Sunday, February 17, 2013

My lesson learned

This past week I was asked to help with a lesson in Relief Society for today. When I was asked I defiantly was scared. Since I've never taught a lesson before, I never knew my way of teaching. Everyone has those different ways they teach. I kept thinking in my head, which way would be good for me. All week I've been thinking about what I should teach and how. Praying and studying for it, i knew it would help me at the moment I will speak. The scripture D&C 84:85 came to my mind.  "Neither take ye thought beforehand what ye shall say; but treasure up in your minds continually the words of life, and it shall be given you in the very hour that portion that shall be meted unto every man."  I put  trust in those words. And acted upon them..

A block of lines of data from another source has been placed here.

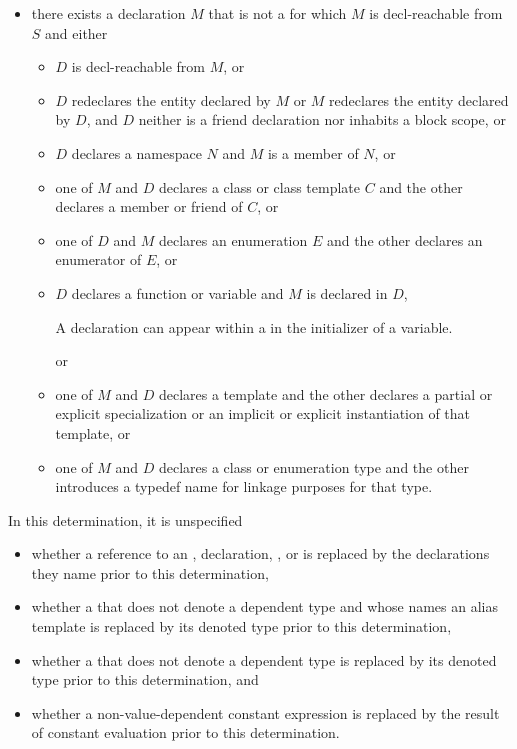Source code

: \begin{itemize}
\item
there exists a declaration $M$ that is not a 
for which $M$ is decl-reachable from $S$ and either
\begin{itemize}
\item
$D$ is decl-reachable from $M$, or
\item
$D$ redeclares the entity declared by $M$ or
$M$ redeclares the entity declared by $D$,
and $D$ neither is a friend declaration
nor inhabits a block scope, or
\item
$D$ declares a namespace $N$ and $M$ is a member of $N$, or
\item
one of $M$ and $D$ declares a class or class template $C$
and the other declares a member or friend of $C$, or
\item
one of $D$ and $M$ declares an enumeration $E$
and the other declares an enumerator of $E$, or
\item
$D$ declares a function or variable and $M$ is declared in $D$,
\begin{footnote}
A declaration can appear within a 
in the initializer of a variable.
\end{footnote}
or
\item
one of $M$ and $D$ declares a template and the other declares
a partial or explicit specialization or
an implicit or explicit instantiation of that template, or
\item
one of $M$ and $D$ declares a class or enumeration type
and the other introduces a typedef name for linkage purposes for that type.
\end{itemize}
\end{itemize}
In this determination, it is unspecified
\begin{itemize}
\item
whether a reference to an
,
 declaration,
, or
is replaced by the declarations they name
prior to this determination,

\item
whether a 
that does not denote a dependent type
and whose  names an alias template
is replaced by its denoted type
prior to this determination,

\item
whether a 
that does not denote a dependent type
is replaced by its denoted type
prior to this determination,
and

\item
whether a non-value-dependent constant expression
is replaced by the result of constant evaluation
prior to this determination.
\end{itemize}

Even though it may not sound like it was a big deal to talk for 15 minutes in class, I wanted to make it good and teach in a way that the spirit will be in the room. This morning I decided to do my scripture study in Alma chapter 12. As i got to verses 24 through 27, the spirit really testified to me that I can do this! That I can teach this lesson! In verse 24 Ether says, "And thou hast made us that we could write but little, because of the awkwardness of our hands. Behold, thou hast not made us mighty in writing like unto the brother of Jared, for thou madest him that the things which he wrote were mighty even as thou art, unto the overpowering of man to read them. (25)Though hast also made our words powerful and great, even that we cannot write them; wherefore, when we write we behold our weakness, and stumble because of the placing of our words; and I fear lest the Gentiles shall mock at our words. (26) And when I had said this, the Lord spake unto me, saying fools mock, but they shall mourn; and my grace is sufficient for the meek, that they shall take no advantage of your weakness." Either explains that his writing is not like the brother of Jared. His words are great and powerful but not very good at writing them. He was scared to write them because of what people may say to him. I don't feel very strong and powerful when I speak, but if I ponder in my head and write them down, I feel more confident about my writings but not my speaking. The Lord says, don't worry what they may say, "my grace is sufficient for the meek" He will help us when we are submissive/obedient to his words.  The Lord continues to say in verse 27 if we come unto him, he will show us our weaknesses. And by faith, he will make those weak things become strong. This testified to me, the Lord made us just as we need to be. No matter what weaknesses we may have. We have them that we will be strengthened through his grace. A way we learn is going through hard things. I know one of my weaknesses is speaking in large groups. I start shaking and stumble my words. This scripture brought me comfort  because I felt that I don't need to worry what others may think of me or what they may say, because I am strengthening my weakness by practicing it and having faith that It will become a strength. 
  
After a ton of studying and prayer, the time was for me to go up and do my part. My heart was pounding but I knew I had to do it. As I started, I felt more peace and wasn't too scared. I finished right on time and thought I did a good job. Before, I though I wouldn't have enough to say. I did better then i thought I would. The funny thing is that I didn't even talk about half the stuff I planned to. My lesson plan was changed but didn't even notice it until I was finished. I felt the spirit in the room, and knew I had it with me. I'm very grateful for the opportunity today to teach a part of the lesson. It is one of my weaknesses, I can say that. But now I will remember that weak things do become strong. As we continue to do the things that strengthen our weakness they will become strong. This opportunity did help me become more confident in my teaching.  I feel a little more prepared to leave for my mission. I know that I will be able to teach in a way that the spirit will be there if I treasure up in my mind the words of Christ. I have more confidence in my self now. I was happy to be able to share the Gospel to those sisters and share my testimony. I am even more excited now to share what I know to the people in England.